月日亭から坂草山にのぼる遊歩道にフウランの着いていたアカガシの大木(20年ぐらい前か?)があったが、枯れていた。
たぶん、根本が腐っていて枯れたようです。

写真は2022年12月に屋久島・栗生の海岸で拾ったオカヤドカリ(プラスチックのキャップを住処にしている)
天然記念物なので、翌日、元の場所に置いてきました。
多分、ムラサキオカヤドカリです。
添付の文献、参照。


ダウンロードオカヤドカリ分類 ( .pdf / 8.2MB )
磯野久美子 投稿日: 2023年06月12日 22:55:58 No.698
藤井様

藤井さんの研究テーマが学生の頃にいらっしゃった屋久島で見つかったというお話やその時代のお話をお聞かせいただき、ありがとうございました。一人の研究者の方の誕生というのか生い立ちというのか、そういったことを知る機会はあまりないので、何て言ったらよいのか分かりませんが、感動しました。
また、屋久島についての資料も沢山ありがとうございます!
これらの中には現地で聞いた話も少なからずあり、一文字もメモって来れなかった私には、色々思い出すよすがともなります。ありがたいです。

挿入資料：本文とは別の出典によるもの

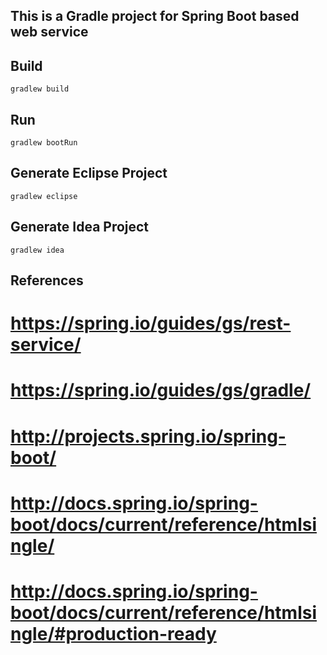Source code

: ## This is a **Gradle** project for **Spring Boot** based web service ##

## **Build** ##
`gradlew build`

## **Run** ##
`gradlew bootRun`

## **Generate Eclipse Project** ##
`gradlew eclipse`

## **Generate Idea Project** ##
`gradlew idea`

## References ##
# https://spring.io/guides/gs/rest-service/
# https://spring.io/guides/gs/gradle/
# http://projects.spring.io/spring-boot/
# http://docs.spring.io/spring-boot/docs/current/reference/htmlsingle/
# http://docs.spring.io/spring-boot/docs/current/reference/htmlsingle/#production-ready
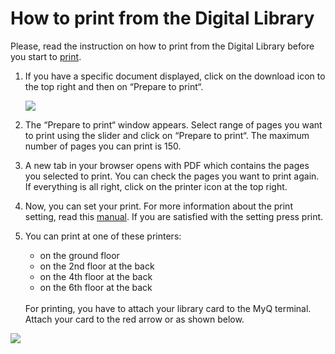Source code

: # How to print from the Digital Library
<div class="alert alert-info text-center" role="alert">
    Please, read the instruction on how to print from the Digital Library before you start to 
    <a href="/en/tisk" class="alert-link">print</a>.
</div>

1. If you have a specific document displayed, click on the download icon to the top right and then on “Prepare to print“.

   ![](/public/images/help/jakTisknout/tlacitkoGenerovaniTisk.png)

2. The “Prepare to print“ window appears. Select range of pages you want to print using the slider and click on “Prepare to print“. The maximum number of pages you can print is 150.



3. A new tab in your browser opens with PDF which contains the pages you selected to print. You can check the pages you want to print again. If everything is all right, click on the printer icon at the top right.

    

4. Now, you can set your print. For more information about the print setting, read this [manual](/en/tisk). If you are satisfied with the setting press print.


   
5. You can print at one of these printers:

     * on the ground floor
     * on the 2nd floor at the back
     * on the 4th floor at the back
     * on the 6th floor at the back
     
   <br> 
   For printing, you have to attach your library card to the MyQ terminal. Attach your card to the red arrow or as shown below.
  
  ![](/images/help/jakTisknout/terminal.png)
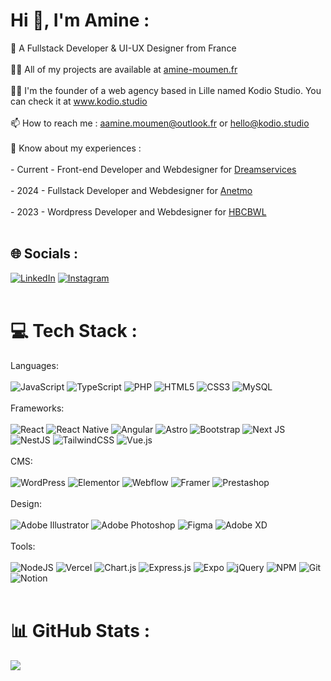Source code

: # Hi 👋, I'm Amine :
💫 A Fullstack Developer & UI-UX Designer from France<br /><br />👨‍💻 All of my projects are available at <a href="https://amine-moumen.fr" target="_blank">amine-moumen.fr</a><br /><br />👨‍💻 I'm the founder of a web agency based in Lille named Kodio Studio. You can check it at <a href="https://www.kodio.studio" target="_blank">www.kodio.studio</a><br /><br />📫 How to reach me : aamine.moumen@outlook.fr or hello@kodio.studio<br><br>📄 Know about my experiences :<br /><br />- Current - Front-end Developer and Webdesigner for <a href="https://www.club-dreamservices.com/" target="_blank">Dreamservices</a><br /><br />- 2024 - Fullstack Developer and Webdesigner for <a href="https://www.anetmo.com/" target="_blank">Anetmo</a> <br /><br />- 2023 - Wordpress Developer and Webdesigner for <a href="https://www.hbcbwl.com/" target="_blank">HBCBWL</a> <br /><br />


## 🌐 Socials :
[![LinkedIn](https://img.shields.io/badge/LinkedIn-%230077B5.svg?logo=linkedin&logoColor=white)](https://linkedin.com/in/amine-moumen) [![Instagram](https://img.shields.io/badge/Instagram-%23E4405F.svg?logo=Instagram&logoColor=white)](https://instagram.com/aminemn._)
<br /><br />
# 💻 Tech Stack :
Languages: <br /><br />
![JavaScript](https://img.shields.io/badge/javascript-%23323330.svg?style=for-the-badge&logo=javascript&logoColor=%23F7DF1E) ![TypeScript](https://img.shields.io/badge/typescript-%23007ACC.svg?style=for-the-badge&logo=typescript&logoColor=white) ![PHP](https://img.shields.io/badge/php-%23777BB4.svg?style=for-the-badge&logo=php&logoColor=white) ![HTML5](https://img.shields.io/badge/html5-%23E34F26.svg?style=for-the-badge&logo=html5&logoColor=white) ![CSS3](https://img.shields.io/badge/css3-%231572B6.svg?style=for-the-badge&logo=css3&logoColor=white) ![MySQL](https://img.shields.io/badge/mysql-4479A1.svg?style=for-the-badge&logo=mysql&logoColor=white)
<br /><br />
Frameworks: <br /><br />
![React](https://img.shields.io/badge/react-%2320232a.svg?style=for-the-badge&logo=react&logoColor=%2361DAFB) ![React Native](https://img.shields.io/badge/react_native-%2320232a.svg?style=for-the-badge&logo=react&logoColor=%2361DAFB) ![Angular](https://img.shields.io/badge/angular-%23DD0031.svg?style=for-the-badge&logo=angular&logoColor=white) ![Astro](https://img.shields.io/badge/astro-%232C2052.svg?style=for-the-badge&logo=astro&logoColor=white) ![Bootstrap](https://img.shields.io/badge/bootstrap-%238511FA.svg?style=for-the-badge&logo=bootstrap&logoColor=white) ![Next JS](https://img.shields.io/badge/Next-black?style=for-the-badge&logo=next.js&logoColor=white) ![NestJS](https://img.shields.io/badge/nestjs-%23E0234E.svg?style=for-the-badge&logo=nestjs&logoColor=white) ![TailwindCSS](https://img.shields.io/badge/tailwindcss-%2338B2AC.svg?style=for-the-badge&logo=tailwind-css&logoColor=white) ![Vue.js](https://img.shields.io/badge/vue.js-%2335495e.svg?style=for-the-badge&logo=vuedotjs&logoColor=%234FC08D)
<br /><br />
CMS: <br /><br />
![WordPress](https://img.shields.io/badge/WordPress-%23117AC9.svg?style=for-the-badge&logo=WordPress&logoColor=white) ![Elementor](https://img.shields.io/badge/Elementor-%23E0234E.svg?style=for-the-badge&logo=Elementor&logoColor=white) ![Webflow](https://img.shields.io/badge/Webflow-%23117AC9.svg?style=for-the-badge&logo=Webflow&logoColor=white) ![Framer](https://img.shields.io/badge/Framer-black?style=for-the-badge&logo=framer&logoColor=blue) ![Prestashop](https://img.shields.io/badge/Prestashop-%23E0234E.svg?style=for-the-badge&logo=Prestashop&logoColor=white)
<br /><br />
Design: <br /><br />
![Adobe Illustrator](https://img.shields.io/badge/adobe%20illustrator-%23FF9A00.svg?style=for-the-badge&logo=adobe%20illustrator&logoColor=white) ![Adobe Photoshop](https://img.shields.io/badge/adobe%20photoshop-%2331A8FF.svg?style=for-the-badge&logo=adobe%20photoshop&logoColor=white) ![Figma](https://img.shields.io/badge/figma-%23171717.svg?style=for-the-badge&logo=figma&logoColor=white) ![Adobe XD](https://img.shields.io/badge/Adobe%20XD-470137?style=for-the-badge&logo=Adobe%20XD&logoColor=#FF61F6)
<br /><br />
Tools: <br /><br />
![NodeJS](https://img.shields.io/badge/node.js-6DA55F?style=for-the-badge&logo=node.js&logoColor=white) ![Vercel](https://img.shields.io/badge/vercel-%23000000.svg?style=for-the-badge&logo=vercel&logoColor=white) ![Chart.js](https://img.shields.io/badge/chart.js-F5788D.svg?style=for-the-badge&logo=chart.js&logoColor=white) ![Express.js](https://img.shields.io/badge/express.js-%23404d59.svg?style=for-the-badge&logo=express&logoColor=%2361DAFB) ![Expo](https://img.shields.io/badge/expo-1C1E24?style=for-the-badge&logo=expo&logoColor=#D04A37) ![jQuery](https://img.shields.io/badge/jquery-%230769AD.svg?style=for-the-badge&logo=jquery&logoColor=white) ![NPM](https://img.shields.io/badge/NPM-%23CB3837.svg?style=for-the-badge&logo=npm&logoColor=white) ![Git](https://img.shields.io/badge/git-%23F05033.svg?style=for-the-badge&logo=git&logoColor=white) ![Notion](https://img.shields.io/badge/Notion-%23000000.svg?style=for-the-badge&logo=notion&logoColor=white)
<br /><br />
# 📊 GitHub Stats :
<!-- ![](https://github-readme-streak-stats.herokuapp.com/?user=aminemn14&theme=dark&hide_border=false)<br/> -->
![](https://github-readme-stats.vercel.app/api/top-langs/?username=aminemn14&theme=dark&hide_border=false&include_all_commits=true&count_private=true&layout=compact)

プラスチックのキャップを宿にしたヤドカリの写真は大変興味深く拝見しました。
巻貝とは形が違うので、抜けやすいんじゃないかなと心配になったり、でも、具合が悪いならまた別の宿を探せばいいことだし、貝殻より軽いだろうし、意外と本人は気に入っているのかもしれないとか思ったりもしましたが、少しネットを見て、プラスチック容器に入って出られなくなったヤドカリも存在すること、さらにプラスチックについてはヤドカリに対しても環境ホルモンの影響やマイクロプラスチックの問題があることを知り、これはやっぱり大変な問題なんだと思い直しました。
私ができることとして、これからもせめてきちんと分別してゴミを出すことは続けようと思います。
小さい頃、夜店で大きなタライの中に大量のヤドカリを入れて売っていました。これがオカヤドカリであったかどうかは分かりませんが、それを買ってもらって帰ったことまでは覚えています。でもそのあとどうなったのか記憶がありません…。
小学生~中学生の頃、暑中見舞いには必ずなぜかヤドカリの絵を描き添えていたのを思い出しました。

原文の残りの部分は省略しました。